REQUIREMENT:
The answer must be a single number: the count of lines below that contain the string "拓樸構造特性".

[Stored data]
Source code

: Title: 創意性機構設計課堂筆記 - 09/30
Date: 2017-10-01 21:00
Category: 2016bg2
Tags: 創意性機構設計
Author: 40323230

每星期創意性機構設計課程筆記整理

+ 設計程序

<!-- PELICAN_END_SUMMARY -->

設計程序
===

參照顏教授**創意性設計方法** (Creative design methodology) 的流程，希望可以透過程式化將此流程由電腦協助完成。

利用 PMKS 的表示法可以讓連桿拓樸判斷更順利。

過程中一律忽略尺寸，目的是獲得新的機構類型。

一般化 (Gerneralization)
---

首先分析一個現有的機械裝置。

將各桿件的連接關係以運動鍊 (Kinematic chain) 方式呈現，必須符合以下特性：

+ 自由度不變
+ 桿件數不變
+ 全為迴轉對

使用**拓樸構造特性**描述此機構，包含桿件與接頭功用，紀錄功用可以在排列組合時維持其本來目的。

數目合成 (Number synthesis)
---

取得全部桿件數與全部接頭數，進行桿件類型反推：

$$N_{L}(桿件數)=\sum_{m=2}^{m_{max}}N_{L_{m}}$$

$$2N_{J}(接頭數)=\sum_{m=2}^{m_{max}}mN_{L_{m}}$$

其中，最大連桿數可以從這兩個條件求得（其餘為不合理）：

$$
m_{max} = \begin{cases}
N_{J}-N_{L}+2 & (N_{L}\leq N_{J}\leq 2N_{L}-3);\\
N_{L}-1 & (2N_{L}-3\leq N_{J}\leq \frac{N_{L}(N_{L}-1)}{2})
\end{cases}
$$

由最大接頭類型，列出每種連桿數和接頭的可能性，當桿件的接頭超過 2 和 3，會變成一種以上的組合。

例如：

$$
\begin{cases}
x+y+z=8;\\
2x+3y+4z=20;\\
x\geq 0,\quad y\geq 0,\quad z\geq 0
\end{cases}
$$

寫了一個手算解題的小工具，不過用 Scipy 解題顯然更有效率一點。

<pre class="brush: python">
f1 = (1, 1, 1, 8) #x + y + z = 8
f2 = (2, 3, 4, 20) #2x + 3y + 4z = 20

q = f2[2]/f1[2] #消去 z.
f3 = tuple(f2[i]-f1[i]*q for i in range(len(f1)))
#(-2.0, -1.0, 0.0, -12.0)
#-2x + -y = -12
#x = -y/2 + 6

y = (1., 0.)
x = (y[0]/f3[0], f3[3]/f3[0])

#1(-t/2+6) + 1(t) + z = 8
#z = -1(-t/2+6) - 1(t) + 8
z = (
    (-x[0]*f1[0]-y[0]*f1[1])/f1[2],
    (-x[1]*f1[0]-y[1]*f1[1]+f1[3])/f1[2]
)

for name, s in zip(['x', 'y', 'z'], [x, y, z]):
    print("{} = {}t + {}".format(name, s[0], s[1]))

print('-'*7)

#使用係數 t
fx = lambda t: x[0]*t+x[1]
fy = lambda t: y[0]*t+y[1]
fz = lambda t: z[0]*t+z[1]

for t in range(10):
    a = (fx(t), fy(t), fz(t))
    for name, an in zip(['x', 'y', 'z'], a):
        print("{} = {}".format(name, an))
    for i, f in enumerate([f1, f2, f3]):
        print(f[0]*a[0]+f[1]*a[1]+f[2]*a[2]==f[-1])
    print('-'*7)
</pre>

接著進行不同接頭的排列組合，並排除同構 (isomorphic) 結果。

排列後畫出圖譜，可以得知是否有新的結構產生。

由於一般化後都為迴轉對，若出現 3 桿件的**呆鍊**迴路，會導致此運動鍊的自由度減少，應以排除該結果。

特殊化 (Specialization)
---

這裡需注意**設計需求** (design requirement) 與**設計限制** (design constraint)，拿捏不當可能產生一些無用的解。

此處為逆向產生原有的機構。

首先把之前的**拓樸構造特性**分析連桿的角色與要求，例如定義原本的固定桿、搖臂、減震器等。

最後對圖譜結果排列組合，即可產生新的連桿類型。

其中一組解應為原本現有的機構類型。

SOLUTION FOR THIS TASK:
2